Дело происходило зимой (в ноябре), сумерки, а затем и темнота наступили рано, а потому дальнейшее мое ознакомление с коллекцией было отложено до другого раза. Зато мы были угощены замечательным обедом. Он, правда, был сервирован без всякой декоративной претензии, по был он и обильным, и вкусным, и сытным, а главное — пьяным.

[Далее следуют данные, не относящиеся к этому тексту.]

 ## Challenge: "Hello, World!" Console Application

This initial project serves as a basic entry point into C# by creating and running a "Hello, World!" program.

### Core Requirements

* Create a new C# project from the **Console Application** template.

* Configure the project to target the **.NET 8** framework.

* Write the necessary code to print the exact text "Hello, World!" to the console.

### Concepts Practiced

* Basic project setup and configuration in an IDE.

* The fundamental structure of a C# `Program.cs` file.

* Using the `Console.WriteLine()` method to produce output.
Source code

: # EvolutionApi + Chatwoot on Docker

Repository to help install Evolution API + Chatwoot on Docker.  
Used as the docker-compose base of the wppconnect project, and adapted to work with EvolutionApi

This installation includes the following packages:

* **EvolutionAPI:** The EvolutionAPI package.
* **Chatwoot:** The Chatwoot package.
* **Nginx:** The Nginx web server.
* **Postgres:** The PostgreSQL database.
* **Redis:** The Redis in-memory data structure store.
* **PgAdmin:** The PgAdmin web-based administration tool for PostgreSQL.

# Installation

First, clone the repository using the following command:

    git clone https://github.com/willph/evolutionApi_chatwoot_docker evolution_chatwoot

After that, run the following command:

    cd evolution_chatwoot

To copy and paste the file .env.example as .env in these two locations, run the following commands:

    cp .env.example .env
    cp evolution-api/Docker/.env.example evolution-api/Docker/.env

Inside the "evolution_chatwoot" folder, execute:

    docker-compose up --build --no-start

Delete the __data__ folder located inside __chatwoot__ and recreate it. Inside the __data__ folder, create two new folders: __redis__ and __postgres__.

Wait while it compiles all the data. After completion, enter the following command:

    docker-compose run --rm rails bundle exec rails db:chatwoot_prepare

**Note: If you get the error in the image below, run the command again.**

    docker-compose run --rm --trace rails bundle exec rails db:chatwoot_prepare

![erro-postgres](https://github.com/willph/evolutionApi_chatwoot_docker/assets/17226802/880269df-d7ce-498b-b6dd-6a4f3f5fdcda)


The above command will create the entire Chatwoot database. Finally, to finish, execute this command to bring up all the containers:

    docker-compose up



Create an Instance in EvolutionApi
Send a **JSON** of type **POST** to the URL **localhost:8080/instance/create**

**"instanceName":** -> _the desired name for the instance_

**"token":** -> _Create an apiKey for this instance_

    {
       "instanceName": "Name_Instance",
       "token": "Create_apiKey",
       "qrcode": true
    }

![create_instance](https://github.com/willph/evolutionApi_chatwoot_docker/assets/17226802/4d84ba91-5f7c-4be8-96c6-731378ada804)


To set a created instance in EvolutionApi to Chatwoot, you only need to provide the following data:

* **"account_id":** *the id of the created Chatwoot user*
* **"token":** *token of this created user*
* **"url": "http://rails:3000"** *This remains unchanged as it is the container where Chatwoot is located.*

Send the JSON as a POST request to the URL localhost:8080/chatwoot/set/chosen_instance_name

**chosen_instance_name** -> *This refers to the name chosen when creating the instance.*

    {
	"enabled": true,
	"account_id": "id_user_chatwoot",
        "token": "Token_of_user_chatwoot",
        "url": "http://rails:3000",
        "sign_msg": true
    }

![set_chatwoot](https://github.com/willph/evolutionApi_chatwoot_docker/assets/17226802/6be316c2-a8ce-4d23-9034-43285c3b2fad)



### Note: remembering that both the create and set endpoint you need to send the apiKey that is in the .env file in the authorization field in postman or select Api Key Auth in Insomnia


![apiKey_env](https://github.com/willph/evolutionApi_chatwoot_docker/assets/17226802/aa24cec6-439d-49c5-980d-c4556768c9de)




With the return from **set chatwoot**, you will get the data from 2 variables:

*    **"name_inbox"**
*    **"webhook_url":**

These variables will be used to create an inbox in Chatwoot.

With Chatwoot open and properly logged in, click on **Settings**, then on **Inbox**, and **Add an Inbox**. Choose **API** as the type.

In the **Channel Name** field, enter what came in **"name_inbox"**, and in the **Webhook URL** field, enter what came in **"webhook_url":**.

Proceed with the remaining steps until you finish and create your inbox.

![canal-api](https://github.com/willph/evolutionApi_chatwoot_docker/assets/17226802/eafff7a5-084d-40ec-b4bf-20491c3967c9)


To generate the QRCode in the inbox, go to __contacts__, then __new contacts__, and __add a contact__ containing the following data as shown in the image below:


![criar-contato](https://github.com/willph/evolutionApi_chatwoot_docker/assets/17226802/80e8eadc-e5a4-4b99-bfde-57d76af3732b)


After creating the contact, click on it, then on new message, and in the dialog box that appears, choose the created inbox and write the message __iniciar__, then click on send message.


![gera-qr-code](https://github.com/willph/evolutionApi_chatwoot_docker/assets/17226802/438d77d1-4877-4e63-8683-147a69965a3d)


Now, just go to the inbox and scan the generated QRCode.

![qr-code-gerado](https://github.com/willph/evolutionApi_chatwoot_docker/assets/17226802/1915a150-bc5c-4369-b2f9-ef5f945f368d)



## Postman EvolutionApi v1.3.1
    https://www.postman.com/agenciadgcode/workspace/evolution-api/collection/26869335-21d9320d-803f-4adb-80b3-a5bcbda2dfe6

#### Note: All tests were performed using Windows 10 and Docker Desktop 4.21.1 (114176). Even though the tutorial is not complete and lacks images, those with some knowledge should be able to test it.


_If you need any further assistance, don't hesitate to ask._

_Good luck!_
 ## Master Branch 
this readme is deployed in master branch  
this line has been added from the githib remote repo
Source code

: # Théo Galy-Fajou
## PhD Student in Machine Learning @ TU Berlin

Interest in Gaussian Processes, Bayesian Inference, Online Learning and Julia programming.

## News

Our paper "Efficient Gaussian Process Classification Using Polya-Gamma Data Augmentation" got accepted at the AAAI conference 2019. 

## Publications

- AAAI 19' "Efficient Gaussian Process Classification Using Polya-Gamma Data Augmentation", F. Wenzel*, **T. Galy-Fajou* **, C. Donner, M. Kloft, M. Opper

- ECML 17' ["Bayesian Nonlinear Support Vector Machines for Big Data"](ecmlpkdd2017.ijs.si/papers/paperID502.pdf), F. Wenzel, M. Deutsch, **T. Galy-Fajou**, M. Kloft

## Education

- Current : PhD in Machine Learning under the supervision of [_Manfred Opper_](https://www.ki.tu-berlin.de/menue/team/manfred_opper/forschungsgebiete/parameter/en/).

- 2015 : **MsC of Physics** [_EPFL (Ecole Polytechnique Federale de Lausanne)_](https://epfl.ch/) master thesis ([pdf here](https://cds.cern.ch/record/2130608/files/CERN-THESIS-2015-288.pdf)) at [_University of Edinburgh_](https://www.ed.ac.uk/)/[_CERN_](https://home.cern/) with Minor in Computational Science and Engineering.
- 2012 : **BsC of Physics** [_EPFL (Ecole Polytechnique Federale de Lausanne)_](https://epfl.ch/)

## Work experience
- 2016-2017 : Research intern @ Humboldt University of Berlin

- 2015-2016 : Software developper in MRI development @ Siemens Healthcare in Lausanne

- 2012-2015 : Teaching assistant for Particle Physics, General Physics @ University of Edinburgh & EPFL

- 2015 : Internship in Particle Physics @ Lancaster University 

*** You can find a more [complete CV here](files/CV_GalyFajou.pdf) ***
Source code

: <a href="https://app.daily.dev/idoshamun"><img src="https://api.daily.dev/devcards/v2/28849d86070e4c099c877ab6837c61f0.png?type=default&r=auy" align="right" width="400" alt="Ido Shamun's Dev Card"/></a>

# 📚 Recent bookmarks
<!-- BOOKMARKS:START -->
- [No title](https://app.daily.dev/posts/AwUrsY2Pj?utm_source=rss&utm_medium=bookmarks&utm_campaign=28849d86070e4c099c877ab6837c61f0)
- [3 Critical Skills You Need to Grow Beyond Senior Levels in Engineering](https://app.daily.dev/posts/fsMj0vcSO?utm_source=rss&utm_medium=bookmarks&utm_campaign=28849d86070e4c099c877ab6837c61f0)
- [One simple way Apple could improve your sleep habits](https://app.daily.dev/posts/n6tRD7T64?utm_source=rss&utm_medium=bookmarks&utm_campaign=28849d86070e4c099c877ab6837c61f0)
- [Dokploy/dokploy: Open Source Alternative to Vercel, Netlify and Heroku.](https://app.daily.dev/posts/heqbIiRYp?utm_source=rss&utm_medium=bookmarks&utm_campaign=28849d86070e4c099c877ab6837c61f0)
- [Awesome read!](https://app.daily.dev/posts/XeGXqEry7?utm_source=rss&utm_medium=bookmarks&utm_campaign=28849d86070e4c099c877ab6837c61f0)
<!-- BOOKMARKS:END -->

Не только после превосходного soupe à l'oignon * в крупные рюмки была налита мадера, после рыбы — зеленые рюмки наполнились рейнвейном идеального аромата, после ростбифа — стаканы — бургундским, а к кофе была подана целая батарея ликеров, но во время всего обеда лилось рекой шампанское, и хозяин зорко следил, чтобы все пили, причем сам пил втрое больше гостей и к концу обеда так «налился», что стал совершенно невоздержан на язык, стал рассказывать в очень откровенных формах анекдоты и ругать не совсем цензурными словами своих врагов (особенно попадало знаменитым историкам искусства Бредиусу и Гоф-стеде де Грот) — и все это при дамах и даже при маленьких детях. И замечательно, что бывшая поэтичная мадемуазель Аршепевская, за-

* Лукового супа (франц.).

Загрузка...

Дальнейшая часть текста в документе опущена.